Overblog Suivre ce blog
Editer l'article Administration Créer mon blog

Publié par François Gervais


Après les quatre premiers mois de guerre, le fait le plus saillant, celui qui étonne le plus les observateurs, c'est le rôle insignifiant joué par les opérations militaires terrestres sur le front occidental. Certains en concluent déjà que le conflit affectera une forme nouvelle où les heurts sanglants et les batailles tiendront moins de place que par le passé. D'autres aboliraient même volontiers les grands mouvements d'armée pour leur substituer simplement l'attente derrière de solides retranchements.

"Rien à signaler. Etat des pertes: néant." Sur l'ensemble du front, ces comptes rendus uniformes se répètent. La guerre se dérobe. Le général Gamelin retire les 32 divisions qu'il avait engagées jusqu'aux abords de la ligne "Siegfried". L'automne de 1939 est exécrable. Novembre a déchaîné des pluies torrentielles. Les rivières se gonflent et les inondations transforment les plaines en immenses obstacles antichars. Les sentinelles de la ligne Maginot, trempées comme des chiens, clignotent des yeux devant un paysage noyé.

Sur les eaux grises et froides du Rhin qui fument par endroits, pas un chaland, pas un remorqueur. Devant leurs petits postes avancés, les "chleuhs" donnent aux Français l'aubade d'une Marseillaise sur leur phono, déploient de longues banderoles "Ne mourrons pas pour les Anglais" ou bien "Nous ne tirerons pas les premiers" et même une étonnante pancarte: "Vive Daladier". Une trêve des armes s'est installée. Un général va jusqu'à dépêcher un planton pour avertir des soldats allemands qui flânent sur le pont de Kehl que s'ils ne regagnent pas leur rive, il sera dans l'obligation de leur faire tirer dessus. Etrange guerre. La pluie tombe à flots. Dans leurs mauvais cantonnements d'Alsace ou des Ardennes, les hommes courbent le dos sous l'averse qui ne cesse pas. Malades, rincés, couchés dans la paille des granges qui pourrit, les chevaux d'artillerie crèvent par milliers.

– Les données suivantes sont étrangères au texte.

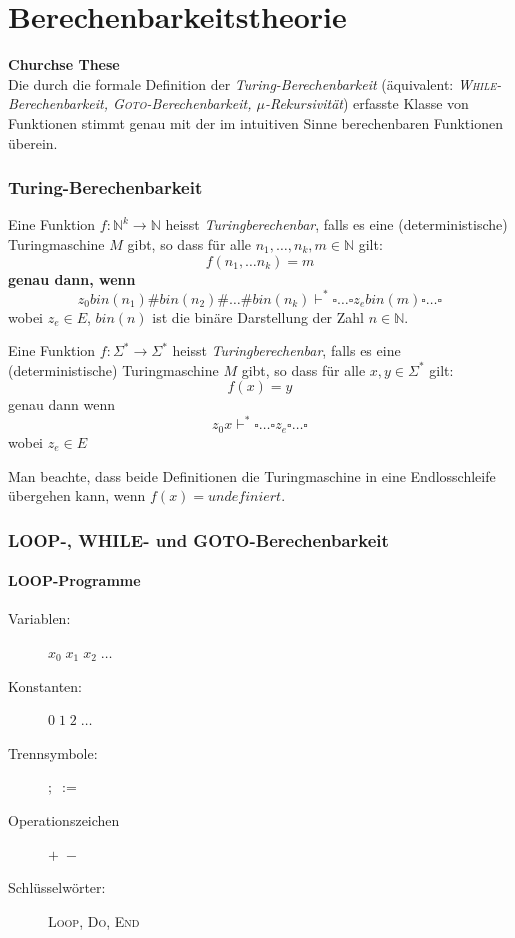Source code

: \documentclass{scrartcl}
\begin{document}
\part*{Berechenbarkeitstheorie}
\begin{shaded}
    \textbf{Churchse These} \\
    Die durch die formale Definition der \emph{Turing-Berechenbarkeit} (äquivalent: \emph{\textsc{While}-Berechenbarkeit, \textsc{Goto}-Berechenbarkeit, $\mu$-Rekursivität}) erfasste Klasse von Funktionen stimmt genau mit der im intuitiven Sinne berechenbaren Funktionen überein.
\end{shaded}

\section*{Turing-Berechenbarkeit}
\begin{shaded}
    Eine Funktion $f:\mathds{N}^k\to \mathds{N}$ heisst \emph{Turingberechenbar}, falls es eine (deterministische) Turingmaschine $M$ gibt, so dass für alle $n_1,\dots,n_k,m\in \mathds{N}$ gilt:
    \[ f(n_1,\dots n_k) = m \] \textbf{genau dann, wenn} \[ z_0 bin(n_1)\#bin(n_2)\#\dots\#bin(n_k)\vdash^* \square\dots\square z_e bin(m)\square\dots\square \] wobei $z_e\in E$, $bin(n)$ ist die binäre Darstellung der Zahl $n\in \mathds{N}$.
\end{shaded}
\begin{shaded}
    Eine Funktion $f:\Sigma^*\to\Sigma^*$ heisst \emph{Turingberechenbar}, falls es eine (deterministische) Turingmaschine $M$ gibt, so dass für alle $x,y\in\Sigma^*$ gilt:
    \[ f(x)=y \] genau dann wenn \[ z_0x\vdash^*\square\dots\square z_e\square\dots\square\] wobei $z_e\in E$
\end{shaded}

Man beachte, dass beide Definitionen die Turingmaschine in eine Endlosschleife übergehen kann, wenn $f(x)=undefiniert$.

\section*{LOOP-, WHILE- und GOTO-Berechenbarkeit}
\subsection*{LOOP-Programme}
\begin{description}
    \item[Variablen:] $x_0\;x_1\;x_2\;\dots$
    \item[Konstanten:] $0\;1\;2\;\dots$
    \item[Trennsymbole:] $;\; :=$
    \item[Operationszeichen] $+\;-$
    \item[Schlüsselwörter:] \textsc{Loop}, \textsc{Do}, \textsc{End}
\end{description}
\end{document}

Le ciel s'est chargé d'ajourner l'offensive que la Wehrmacht devait lancer le 7 novembre 1939 contre la France. Hitler exige du beau temps pour que l'aviation et les blindés obtiennent un rendement digne de ce qui fut dans l'éclatant été polonais. Sur les positions françaises, l'intempérie est une bonne raison pour annuler les exercices. Immobiles, désoeuvrés, les hommes s'ennuient. L'alcoolisme fait des ravages. Les journaux sont rares et cette guerre qui ne se fait pas devient incompréhensible. On voudrait combattre puisqu'on est soldat, ou rentrer chez soi si l'on ne se bat pas.

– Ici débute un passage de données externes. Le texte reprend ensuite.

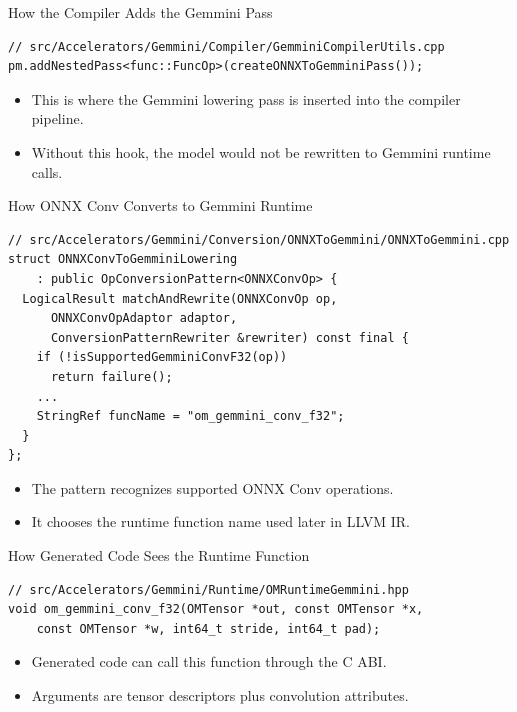 \documentclass[aspectratio=169,10pt]{beamer}
\begin{document}
\begin{frame}[fragile]{How the Compiler Adds the Gemmini Pass}
  \begin{lstlisting}
// src/Accelerators/Gemmini/Compiler/GemminiCompilerUtils.cpp
pm.addNestedPass<func::FuncOp>(createONNXToGemminiPass());
  \end{lstlisting}
  \begin{itemize}
    \item This is where the Gemmini lowering pass is inserted into the compiler pipeline.
    \item Without this hook, the model would not be rewritten to Gemmini runtime calls.
  \end{itemize}
\end{frame}

\begin{frame}[fragile]{How ONNX Conv Converts to Gemmini Runtime}
  \begin{lstlisting}
// src/Accelerators/Gemmini/Conversion/ONNXToGemmini/ONNXToGemmini.cpp
struct ONNXConvToGemminiLowering
    : public OpConversionPattern<ONNXConvOp> {
  LogicalResult matchAndRewrite(ONNXConvOp op,
      ONNXConvOpAdaptor adaptor,
      ConversionPatternRewriter &rewriter) const final {
    if (!isSupportedGemminiConvF32(op))
      return failure();
    ...
    StringRef funcName = "om_gemmini_conv_f32";
  }
};
  \end{lstlisting}
  \begin{itemize}
    \item The pattern recognizes supported ONNX Conv operations.
    \item It chooses the runtime function name used later in LLVM IR.
  \end{itemize}
\end{frame}

\begin{frame}[fragile]{How Generated Code Sees the Runtime Function}
  \begin{lstlisting}
// src/Accelerators/Gemmini/Runtime/OMRuntimeGemmini.hpp
void om_gemmini_conv_f32(OMTensor *out, const OMTensor *x,
    const OMTensor *w, int64_t stride, int64_t pad);
  \end{lstlisting}
  \begin{itemize}
    \item Generated code can call this function through the C ABI.
    \item Arguments are tensor descriptors plus convolution attributes.
  \end{itemize}
\end{frame}
\end{document}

Rien ne secoue, il est vrai, l'immense paresse de l'armée anesthésiée. Inquiets, les chefs de corps s'ingénient à sortir de ce vide. Ils organisent un foyer par unité, distribuent les jeux de fléchettes, lancent une campagne de <<ressemelage de chaussures>>, de création de jardins potagers, des tournées du théâtre aux armées. Les hommes de troupes vont aux séances de tir hebdomadaires brûler les cinq cartouches réglementaires sur des cibles perdues dans le brouillard, ou attendent l'arrêt des grosses pluies pour rejouer au football. Et toujours cette bataille qui ne vient pas...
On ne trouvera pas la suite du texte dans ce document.